While Pamplona's most famous festival, Los Sanfermines, is dedicated to him, few people outside of Pamplona actually know of Christian martyr San Fermín.
Living around the turn of the 3rd century (272 - 303 AD), Fermín was born in the city of Pompaelo (modern day Pamplona) back when the city was part of the extensive Roman Empire. Fermín was not born a Christian; instead, he was born into a pagan Roman family, including a high-ranking father of senatorial status. Fermín first learned of Christianity from French bishop San Saturnino (Saint Saturnin) who was passing through the town in his mission to spread Christianity.
Fermín felt instantly inspired and traveled to France shortly after to study the religion and become a missionary himself. He found himself in Amiens, France where he built the town's first church - now the largest surviving Romanesque church in France - and eventually became a bishop himself.
Unfortunately, Christianity was still met by a great deal of resistence throughout Europe and when Fermín ran into a group of local powers unaccepting of Christianity, he was promptly imprisoned.
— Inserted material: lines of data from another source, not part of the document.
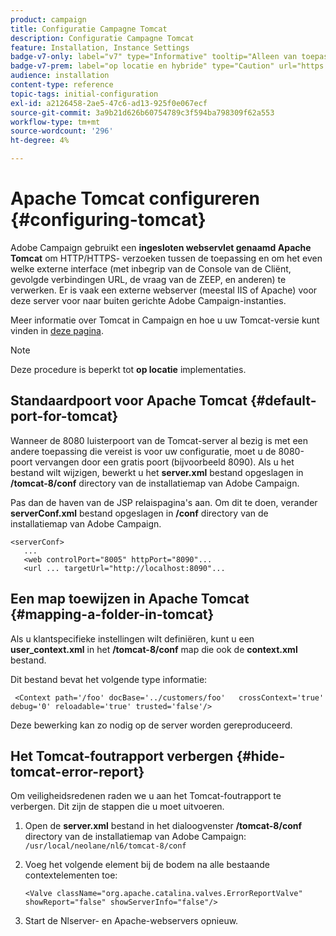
 ```yaml
---
product: campaign
title: Configuratie Campagne Tomcat
description: Configuratie Campagne Tomcat
feature: Installation, Instance Settings
badge-v7-only: label="v7" type="Informative" tooltip="Alleen van toepassing op Campaign Classic v7"
badge-v7-prem: label="op locatie en hybride" type="Caution" url="https://experienceleague.adobe.com/docs/campaign-classic/using/installing-campaign-classic/architecture-and-hosting-models/hosting-models-lp/hosting-models.html?lang=nl" tooltip="Alleen van toepassing op on-premise en hybride implementaties"
audience: installation
content-type: reference
topic-tags: initial-configuration
exl-id: a2126458-2ae5-47c6-ad13-925f0e067ecf
source-git-commit: 3a9b21d626b60754789c3f594ba798309f62a553
workflow-type: tm+mt
source-wordcount: '296'
ht-degree: 4%

---
```


# Apache Tomcat configureren {#configuring-tomcat}



Adobe Campaign gebruikt een **ingesloten webservlet genaamd Apache Tomcat** om HTTP/HTTPS- verzoeken tussen de toepassing en om het even welke externe interface (met inbegrip van de Console van de Cliënt, gevolgde verbindingen URL, de vraag van de ZEEP, en anderen) te verwerken. Er is vaak een externe webserver (meestal IIS of Apache) voor deze server voor naar buiten gerichte Adobe Campaign-instanties.

Meer informatie over Tomcat in Campaign en hoe u uw Tomcat-versie kunt vinden in [deze pagina](../../production/using/locate-tomcat-version.md).

>[!NOTE]
>
>Deze procedure is beperkt tot **op locatie** implementaties.
>

## Standaardpoort voor Apache Tomcat {#default-port-for-tomcat}

Wanneer de 8080 luisterpoort van de Tomcat-server al bezig is met een andere toepassing die vereist is voor uw configuratie, moet u de 8080-poort vervangen door een gratis poort (bijvoorbeeld 8090). Als u het bestand wilt wijzigen, bewerkt u het **server.xml** bestand opgeslagen in **/tomcat-8/conf** directory van de installatiemap van Adobe Campaign.

Pas dan de haven van de JSP relaispagina&#39;s aan. Om dit te doen, verander **serverConf.xml** bestand opgeslagen in **/conf** directory van de installatiemap van Adobe Campaign.

```
<serverConf>
   ...
   <web controlPort="8005" httpPort="8090"...
   <url ... targetUrl="http://localhost:8090"...
```

## Een map toewijzen in Apache Tomcat {#mapping-a-folder-in-tomcat}

Als u klantspecifieke instellingen wilt definiëren, kunt u een **user_context.xml** in het **/tomcat-8/conf** map die ook de **context.xml** bestand.

Dit bestand bevat het volgende type informatie:

```
 <Context path='/foo' docBase='../customers/foo'   crossContext='true' debug='0' reloadable='true' trusted='false'/>
```

Deze bewerking kan zo nodig op de server worden gereproduceerd.

## Het Tomcat-foutrapport verbergen {#hide-tomcat-error-report}

Om veiligheidsredenen raden we u aan het Tomcat-foutrapport te verbergen. Dit zijn de stappen die u moet uitvoeren.

1. Open de **server.xml** bestand in het dialoogvenster **/tomcat-8/conf** directory van de installatiemap van Adobe Campaign:  `/usr/local/neolane/nl6/tomcat-8/conf`
1. Voeg het volgende element bij de bodem na alle bestaande contextelementen toe:

   ```
   <Valve className="org.apache.catalina.valves.ErrorReportValve" showReport="false" showServerInfo="false"/>
   ```

1. Start de Nlserver- en Apache-webservers opnieuw.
He was ordered to renounce his faith and, when he refused, he was beheaded and buried.
Centuries later in 1186, some of his remains were brought back to Pamplona, an event that made the city's largely forgotten son hugely popular. Five years later, the townspeople inaugurated an annual event to honor him. How the celebration morphed into a week of non-stop partying and dashing down narrow streets ahead of a pack of agitated bulls is anyone's guess!